Lowering of U.S. credit rating could’ve been worse

On Aug. 1, the rating agency Fitch dropped the U.S. government’s long-term credit rating from AAA to AA+. Fitch said the downgrade “reflects the expected fiscal deterioration over the next two or three years, a high and growing general government debt burden, and the erosion of governance.”

The surprise is that, in light of Fitch’s concern about how the Biden administration manages the federal government, the rating agency didn’t downgrade further. Save for the detrimental effect a further downgrade would have on the markets, a bigger lowering is justified.

In a Fitch statement, the agency said: “There has been a steady deterioration in standards of governance over the last twenty years, including on fiscal and debt matters. The repeated debt limit political standoffs and last-minute resolutions have eroded confidence in fiscal management.”

U.S. debt has surpassed $31 trillion and is expected to reach $52 trillion in 2033. Rising interest rates, as the Fed attempts to cool inflation, have fueled Fitch’s concerns about the debt burden. The prediction of the Congressional Budget Office that the ratio of federal debt-to-GDP would nearly double from 98% in 2023 to 181% in 2053 is nightmarish.

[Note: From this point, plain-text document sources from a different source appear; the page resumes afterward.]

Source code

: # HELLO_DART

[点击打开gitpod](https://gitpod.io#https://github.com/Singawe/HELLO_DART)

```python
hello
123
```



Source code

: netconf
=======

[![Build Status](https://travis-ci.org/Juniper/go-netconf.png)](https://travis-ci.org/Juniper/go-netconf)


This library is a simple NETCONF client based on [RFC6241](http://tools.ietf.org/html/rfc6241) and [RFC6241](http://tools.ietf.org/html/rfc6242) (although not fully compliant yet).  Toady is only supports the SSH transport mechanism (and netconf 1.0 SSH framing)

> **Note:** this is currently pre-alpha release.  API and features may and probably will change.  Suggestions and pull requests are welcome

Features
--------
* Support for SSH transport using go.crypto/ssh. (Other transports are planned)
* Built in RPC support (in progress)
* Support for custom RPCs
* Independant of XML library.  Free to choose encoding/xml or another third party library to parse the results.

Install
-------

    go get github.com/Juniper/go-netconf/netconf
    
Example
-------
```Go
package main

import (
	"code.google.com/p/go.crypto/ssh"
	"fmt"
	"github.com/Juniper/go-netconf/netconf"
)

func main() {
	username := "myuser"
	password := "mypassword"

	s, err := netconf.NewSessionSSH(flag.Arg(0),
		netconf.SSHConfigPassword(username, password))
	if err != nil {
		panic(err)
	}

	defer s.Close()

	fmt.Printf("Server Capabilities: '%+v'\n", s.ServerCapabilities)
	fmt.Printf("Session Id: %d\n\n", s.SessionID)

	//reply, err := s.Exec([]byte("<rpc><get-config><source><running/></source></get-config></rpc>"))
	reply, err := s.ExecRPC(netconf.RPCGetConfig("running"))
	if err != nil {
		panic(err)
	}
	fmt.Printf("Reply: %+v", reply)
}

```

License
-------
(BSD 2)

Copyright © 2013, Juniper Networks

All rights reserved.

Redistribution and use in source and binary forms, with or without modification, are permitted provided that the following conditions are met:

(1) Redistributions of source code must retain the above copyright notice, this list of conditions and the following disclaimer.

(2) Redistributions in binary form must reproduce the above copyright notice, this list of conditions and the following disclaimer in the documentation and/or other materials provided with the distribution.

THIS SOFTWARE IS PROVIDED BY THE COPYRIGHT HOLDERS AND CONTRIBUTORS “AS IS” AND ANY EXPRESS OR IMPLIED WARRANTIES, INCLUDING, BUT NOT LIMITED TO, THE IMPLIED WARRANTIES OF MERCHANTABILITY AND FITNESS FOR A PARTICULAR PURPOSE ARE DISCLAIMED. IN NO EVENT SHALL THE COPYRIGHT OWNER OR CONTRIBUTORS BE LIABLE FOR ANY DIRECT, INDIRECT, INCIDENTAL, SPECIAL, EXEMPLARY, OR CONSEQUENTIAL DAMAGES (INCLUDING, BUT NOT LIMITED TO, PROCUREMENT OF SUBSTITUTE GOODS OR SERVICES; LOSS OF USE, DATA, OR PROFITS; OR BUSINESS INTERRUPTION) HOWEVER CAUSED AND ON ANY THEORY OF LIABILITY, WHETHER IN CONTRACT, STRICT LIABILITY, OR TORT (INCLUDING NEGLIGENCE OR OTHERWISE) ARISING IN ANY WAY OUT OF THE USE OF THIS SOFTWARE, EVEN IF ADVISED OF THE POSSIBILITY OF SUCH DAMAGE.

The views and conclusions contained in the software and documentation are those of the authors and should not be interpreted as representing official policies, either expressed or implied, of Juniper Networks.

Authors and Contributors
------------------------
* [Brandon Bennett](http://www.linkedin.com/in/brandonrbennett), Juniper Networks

In an alternative but more troubling scenario drafted by the Committee for a Responsible Federal Budget, the debt-to-GDP ratio could soar even higher, hitting 222% of GDP by 2053. In the past 17 months, the Federal Reserve has hiked its overnight bank lending rate 11 times. More increases are certain. Analysts predict the obvious – that the U.S. is on a course of “drowning in debt.”

When Fitch refers to “the erosion of governance” – meaning bad governance – surely those who pass judgment on the U.S. debt must have in their minds the wild, imprudent spending spree the Biden administration embarked on during the pandemic.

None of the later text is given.